A kernel change breaks GlusterFS
Posted Mar 28, 2013 0:35 UTC (Thu) by bfields (subscriber, #19510) [Link]
Traditionally the cookie is a byte-offset into some linear representation of the directory. If you do that, then in practice a "64 bit" cookie in practice probably isn't going to exceed 2^32 until you have millions of entries.
ext4 is unusual in that it uses a hash of the filename as the cookie--so the 64-bit cookies are effectively random 64-bit sequences, and really do use the high bits.
(Well, OK, actually they're limited to 63 bits, but you get the idea.)
A kernel change breaks GlusterFS
Posted Mar 28, 2013 9:20 UTC (Thu) by paulj (subscriber, #341) [Link]
A kernel change breaks GlusterFS
Posted Mar 28, 2013 9:52 UTC (Thu) by dlang (guest, #313) [Link]
The latest NFS protocol specifies that the token passed over the wire is a 64 bit value (earlier versions specified a 32 bit value)
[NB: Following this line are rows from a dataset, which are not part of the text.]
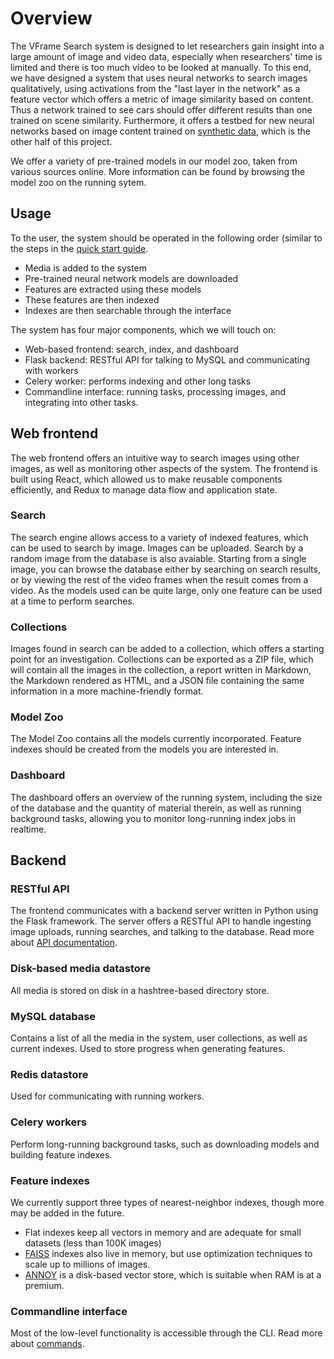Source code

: # Overview

The VFrame Search system is designed to let researchers gain insight into a large amount of image and video data, especially when researchers' time is limited and there is too much video to be looked at manually.  To this end, we have designed a system that uses neural networks to search images qualitatively, using activations from the "last layer in the network" as a feature vector which offers a metric of image similarity based on content.  Thus a network trained to see cars should offer different results than one trained on scene similarity.  Furthermore, it offers a testbed for new neural networks based on image content trained on [synthetic data](https://vframe.io/research/synthetic-datasets/), which is the other half of this project.

We offer a variety of pre-trained models in our model zoo, taken from various sources online.  More information can be found by browsing the model zoo on the running sytem.


## Usage

To the user, the system should be operated in the following order (similar to the steps in the [quick start guide](../README.md).

- Media is added to the system
- Pre-trained neural network models are downloaded
- Features are extracted using these models
- These features are then indexed
- Indexes are then searchable through the interface

The system has four major components, which we will touch on:

- Web-based frontend: search, index, and dashboard
- Flask backend: RESTful API for talking to MySQL and communicating with workers
- Celery worker: performs indexing and other long tasks
- Commandline interface: running tasks, processing images, and integrating into other tasks.

## Web frontend

The web frontend offers an intuitive way to search images using other images, as well as monitoring other aspects of the system.  The frontend is built using React, which allowed us to make reusable components efficiently, and Redux to manage data flow and application state.

### Search

The search engine allows access to a variety of indexed features, which can be used to search by image.  Images can be uploaded.  Search by a random image from the database is also avaiable.  Starting from a single image, you can browse the database either by searching on search results, or by viewing the rest of the video frames when the result comes from a video.  As the models used can be quite large, only one feature can be used at a time to perform searches.

### Collections

Images found in search can be added to a collection, which offers a starting point for an investigation.  Collections can be exported as a ZIP file, which will contain all the images in the collection, a report written in Markdown, the Markdown rendered as HTML, and a JSON file containing the same information in a more machine-friendly format.

### Model Zoo

The Model Zoo contains all the models currently incorporated.  Feature indexes should be created from the models you are interested in.

### Dashboard

The dashboard offers an overview of the running system, including the size of the database and the quantity of material therein, as well as running background tasks, allowing you to monitor long-running index jobs in realtime.


## Backend

### RESTful API

The frontend communicates with a backend server written in Python using the Flask framework.  The server offers a RESTful API to handle ingesting image uploads, running searches, and talking to the database.  Read more about [API documentation](api.md).

### Disk-based media datastore

All media is stored on disk in a hashtree-based directory store.

### MySQL database

Contains a list of all the media in the system, user collections, as well as current indexes.  Used to store progress when generating features.

### Redis datastore

Used for communicating with running workers.

### Celery workers

Perform long-running background tasks, such as downloading models and building feature indexes.

### Feature indexes

We currently support three types of nearest-neighbor indexes, though more may be added in the future.

- Flat indexes keep all vectors in memory and are adequate for small datasets (less than 100K images)
- [FAISS](https://github.com/facebookresearch/faiss) indexes also live in memory, but use optimization techniques to scale up to millions of images.
- [ANNOY](https://github.com/spotify/annoy) is a disk-based vector store, which is suitable when RAM is at a premium.

### Commandline interface

Most of the low-level functionality is accessible through the CLI.  Read more about [commands](commands.md).



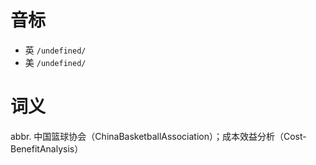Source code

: # 音标

- 英 `/undefined/`
- 美 `/undefined/`

# 词义

abbr. 中国篮球协会（ChinaBasketballAssociation）；成本效益分析（Cost-BenefitAnalysis）


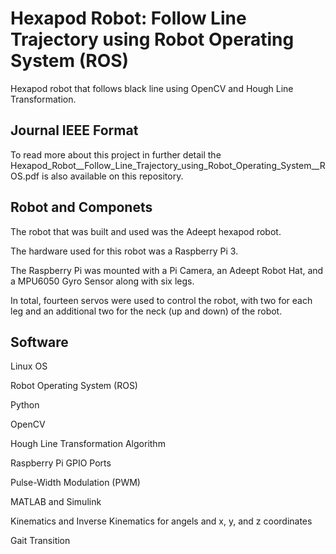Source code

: # Hexapod Robot: Follow Line Trajectory using Robot Operating System (ROS)
Hexapod robot that follows black line using OpenCV and Hough Line Transformation.


## Journal IEEE Format
To read more about this project in further detail the Hexapod_Robot__Follow_Line_Trajectory_using_Robot_Operating_System__ROS.pdf is also available on this repository.


## Robot and Componets
The robot that was built and used was the Adeept hexapod robot.

The hardware used for this robot was a Raspberry Pi 3. 

The Raspberry Pi was mounted with a Pi Camera, an Adeept Robot Hat, and a MPU6050 Gyro Sensor along with six legs.

In total, fourteen servos were used to control the robot, with two for each leg and an additional two for the neck (up and down) of the robot.

## Software
Linux OS

Robot Operating System (ROS)

Python

OpenCV

Hough Line Transformation Algorithm

Raspberry Pi GPIO Ports

Pulse-Width Modulation (PWM)



MATLAB and Simulink

Kinematics and Inverse Kinematics for angels and x, y, and z coordinates

Gait Transition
Other network filesystems have similar specifications.
In fact, from a little googling, it looks like the POSIX spec says that these cookies are of type 'long'. this makes changing it to something like a variable length string like you would need to use the filename extremely hard.
A kernel change breaks GlusterFS
Posted Mar 28, 2013 10:32 UTC (Thu) by paulj (subscriber, #341) [Link]
a) How to get a stable order over fixed-length IDs (dir size limited to the ID space then).
b) Assuming you can't get that, how would you design sane APIs that still allowed iteration of directories?
For b, it's names. However, I still don't understand why 'a' isn't possible. See my comment on the companion ext4 article about using a ring for the ID space.
A kernel change breaks GlusterFS
Posted Mar 28, 2013 16:29 UTC (Thu) by Cyberax (✭ supporter ✭, #52523) [Link]
A kernel change breaks GlusterFS
Posted Mar 27, 2013 23:06 UTC (Wed) by zlynx (guest, #2285) [Link]
This is exactly like C programmers who complain when their undefined behavior changes. Like reading a[-1] or depending on signed integer wrap or reading a double through an integer pointer.
It never should have worked. It never did work except on your one compiler and machine combination. And changing it isn't the compiler's problem.
Back to kernel examples, if some user space program begins relying on the number of columns when parsing the proc files is that the kernel's problem? No. That is just a badly written program.
A kernel change breaks GlusterFS
Posted Mar 28, 2013 0:57 UTC (Thu) by ringerc (subscriber, #3071) [Link]
A kernel change breaks GlusterFS
Posted Mar 28, 2013 10:55 UTC (Thu) by mkerrisk (subscriber, #1978) [Link]
But there *was* no ABI change. A 64-bit value continued to hold 64 bits.
The question is where you consider the definition of the ABI to be. Is it some documented standard ("this is a 64-bit field"), or is it "the behavior as (it appears to be) implemented" ("only 32 bits are ever used in this field")? The GlusterFS folks clearly took it to be the latter. One can argue that it was a questionable decision, but given the problem they were trying to solve, and the constraints on how much information they could pass in the cookie sent over NFSv3, it wasn't a completely insane thing to do, given the observed kernel behavior.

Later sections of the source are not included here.